Ultra-luxury lodge to open in Sabi Sands

Launch of Cheetah Plains, an exclusive lodge in the Sabi Sands Game Reserve, bordering the Kruger National Park, on Thursday (July 19). The launch event took place at the Circa Gallery in Johannesburg.

Cheetah Plains will officially open its doors on December 1, with the first guests booked for December 15.

Designed by ARRCC with renowned architect and ARRCC Director, Stefan Antoni, Cheetah Plains features three exclusive-use, contemporary, designer bush villas – Mvula, Karula and Mapogo. Each comprises four bedrooms, and can accommodate a maximum of eight guests. The villas were named after two of the Sabi Sands legendary leopards, and a dominant lion coalition, respectively.

Each villa comes with two lounges, a dining area, kitchen, outdoor boma, a temperature-controlled wine cellar, heated swimming pool, day-beds, and a private deck area, as well as a private game-viewing vehicle custom fitted with heated seats. Each vehicle comes with a designated field guide for the entire duration of guests’ stay.

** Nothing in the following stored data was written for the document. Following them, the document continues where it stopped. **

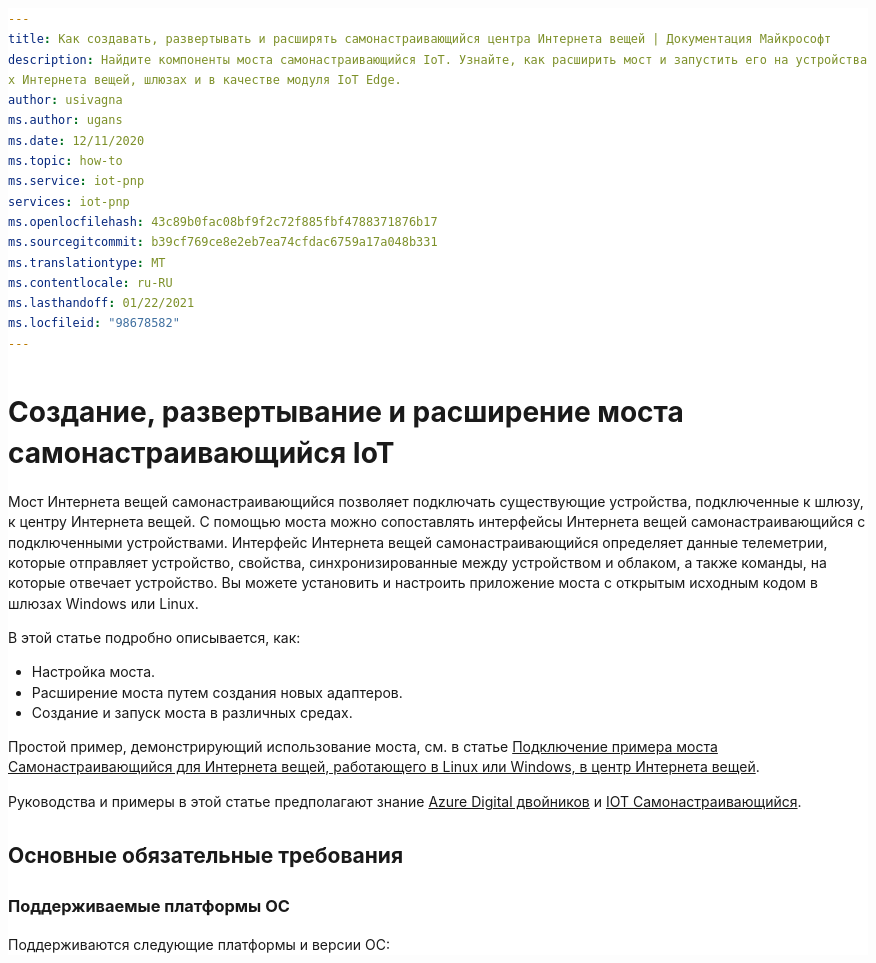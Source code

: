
 ```yaml
---
title: Как создавать, развертывать и расширять самонастраивающийся центра Интернета вещей | Документация Майкрософт
description: Найдите компоненты моста самонастраивающийся IoT. Узнайте, как расширить мост и запустить его на устройствах Интернета вещей, шлюзах и в качестве модуля IoT Edge.
author: usivagna
ms.author: ugans
ms.date: 12/11/2020
ms.topic: how-to
ms.service: iot-pnp
services: iot-pnp
ms.openlocfilehash: 43c89b0fac08bf9f2c72f885fbf4788371876b17
ms.sourcegitcommit: b39cf769ce8e2eb7ea74cfdac6759a17a048b331
ms.translationtype: MT
ms.contentlocale: ru-RU
ms.lasthandoff: 01/22/2021
ms.locfileid: "98678582"
---
```

# <a name="build-deploy-and-extend-the-iot-plug-and-play-bridge"></a>Создание, развертывание и расширение моста самонастраивающийся IoT

Мост Интернета вещей самонастраивающийся позволяет подключать существующие устройства, подключенные к шлюзу, к центру Интернета вещей. С помощью моста можно сопоставлять интерфейсы Интернета вещей самонастраивающийся с подключенными устройствами. Интерфейс Интернета вещей самонастраивающийся определяет данные телеметрии, которые отправляет устройство, свойства, синхронизированные между устройством и облаком, а также команды, на которые отвечает устройство. Вы можете установить и настроить приложение моста с открытым исходным кодом в шлюзах Windows или Linux.

В этой статье подробно описывается, как:

- Настройка моста.
- Расширение моста путем создания новых адаптеров.
- Создание и запуск моста в различных средах.

Простой пример, демонстрирующий использование моста, см. в статье [Подключение примера моста Самонастраивающийся для Интернета вещей, работающего в Linux или Windows, в центр Интернета вещей](howto-use-iot-pnp-bridge.md).

Руководства и примеры в этой статье предполагают знание [Azure Digital двойников](../digital-twins/overview.md) и [IOT Самонастраивающийся](overview-iot-plug-and-play.md).

## <a name="general-prerequisites"></a>Основные обязательные требования

### <a name="supported-os-platforms"></a>Поддерживаемые платформы ОС

Поддерживаются следующие платформы и версии ОС:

One of the bomas at Cheetah Plains.

The king-bed suites have a private deck, dressing room, lounge, double rain showers and baths that overlook the bushveld. For families with young children, two of the suites interlink so that parents are close by. The interlinking suite at Karula is also disabled-friendly.

Artists impression of the king -bedded suites.

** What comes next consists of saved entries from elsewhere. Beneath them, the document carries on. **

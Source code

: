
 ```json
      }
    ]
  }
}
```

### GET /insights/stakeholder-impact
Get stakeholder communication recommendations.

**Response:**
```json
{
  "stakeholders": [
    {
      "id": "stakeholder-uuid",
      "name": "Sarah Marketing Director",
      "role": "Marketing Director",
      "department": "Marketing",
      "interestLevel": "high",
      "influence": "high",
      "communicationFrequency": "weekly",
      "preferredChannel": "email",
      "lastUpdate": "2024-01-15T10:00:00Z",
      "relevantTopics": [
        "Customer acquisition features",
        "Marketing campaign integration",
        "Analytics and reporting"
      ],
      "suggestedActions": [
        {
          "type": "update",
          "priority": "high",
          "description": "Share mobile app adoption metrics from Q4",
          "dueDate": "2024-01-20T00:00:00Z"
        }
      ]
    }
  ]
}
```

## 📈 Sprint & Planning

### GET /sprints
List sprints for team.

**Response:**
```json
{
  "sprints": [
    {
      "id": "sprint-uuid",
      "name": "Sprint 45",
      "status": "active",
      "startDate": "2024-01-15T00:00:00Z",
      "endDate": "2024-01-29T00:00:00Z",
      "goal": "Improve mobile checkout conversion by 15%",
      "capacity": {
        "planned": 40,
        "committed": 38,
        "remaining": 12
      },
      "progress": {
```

As a fully inclusive safari experience, each villa comes with a private chef who prepares all guest meals, selectively chosen wines from the cellar, twice-daily game drives, a private spa therapist, as well as a central gym facility, all included in Cheetah Plains rates. Transfers between Arathusa Airstrip and Cheetah Plains are also included in the rates, if flying with Federal Airlines (Fedair), Airlink or private charters.

ARRCC collaborated with South Africa’s leading and up-and-coming artists, with each villa showcasing a number of bold artworks, as well as masterpieces from the likes of William Kentridge and Hendrik Pierneef.

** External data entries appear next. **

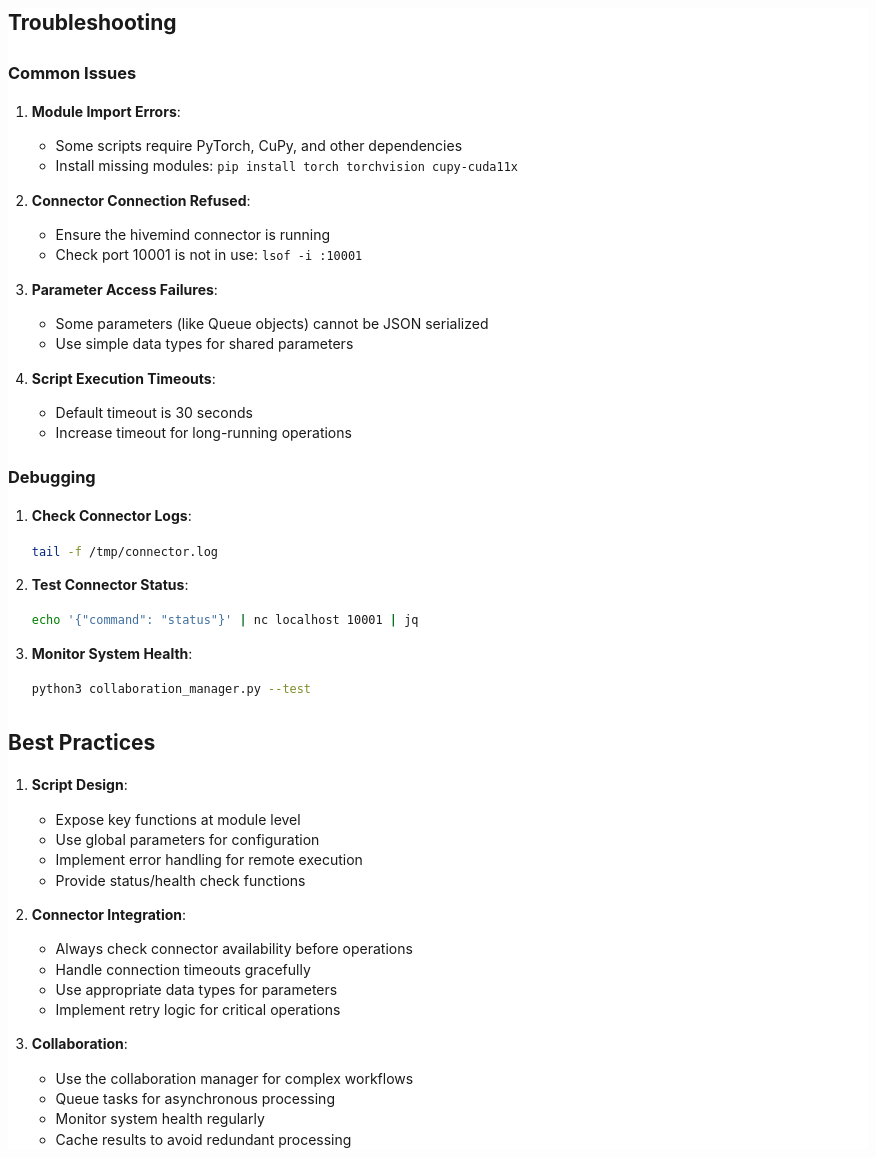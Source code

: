 ## Troubleshooting

### Common Issues

1. **Module Import Errors**:
   - Some scripts require PyTorch, CuPy, and other dependencies
   - Install missing modules: `pip install torch torchvision cupy-cuda11x`

2. **Connector Connection Refused**:
   - Ensure the hivemind connector is running
   - Check port 10001 is not in use: `lsof -i :10001`

3. **Parameter Access Failures**:
   - Some parameters (like Queue objects) cannot be JSON serialized
   - Use simple data types for shared parameters

4. **Script Execution Timeouts**:
   - Default timeout is 30 seconds
   - Increase timeout for long-running operations

### Debugging

1. **Check Connector Logs**:
   ```bash
   tail -f /tmp/connector.log
   ```

2. **Test Connector Status**:
   ```bash
   echo '{"command": "status"}' | nc localhost 10001 | jq
   ```

3. **Monitor System Health**:
   ```bash
   python3 collaboration_manager.py --test
   ```

## Best Practices

1. **Script Design**:
   - Expose key functions at module level
   - Use global parameters for configuration
   - Implement error handling for remote execution
   - Provide status/health check functions

2. **Connector Integration**:
   - Always check connector availability before operations
   - Handle connection timeouts gracefully
   - Use appropriate data types for parameters
   - Implement retry logic for critical operations

3. **Collaboration**:
   - Use the collaboration manager for complex workflows
   - Queue tasks for asynchronous processing
   - Monitor system health regularly
   - Cache results to avoid redundant processing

Japie van Niekerk, CEO of New Africa Developments and Owner of Cheetah Plains, said: “We wanted to give these artists an opportunity to be exposed to the international market.”

He said if a guest wanted to purchase one of the artworks, Cheetah Plains would sell the piece, and then replace it.

Van Niekerk explained that he wanted to create something new and bespoke, differentiating it from the typical lodge market, and expand into unique bush villas, appealing to high-end travellers looking for a combination of luxury and privacy.

Cheetah Plains’ architecture, with its large windows and cement slabs, does not look to compete with its surroundings, but rather embraces it, bringing nature into the living areas.

According to Van Niekerk, all three villas were decorated with bespoke pieces, with hand-blown glass lights, and tables and chairs that were personally designed and handmade.

He explained the reasons behind each villa’s name. Mvula was named to commemorate the legacy of a Sabi Sands leopard, which he described as a “massive male”. Karula was named after a legendary female leopard that died last year. Van Niekerk said she had raised a significant number of cubs, keeping each for an unusually extended period before venturing off, and Mapogo was named after a pack of five lions that ran the Sabi Sands for many years. “They were legends,” and said their (Mvula, Karula, Mapogo) stories were told in every villa.

Van Niekerk bought Cheetah Plains ten years ago, without even having seen the property prior to purchase. He said the location was unbeatable, with the neighbouring reserves being KNP, the Timbavati, and on the other side MalaMala. In addition, he said lodges rarely came up for sale in the Sabi Sands, hence his quick purchase.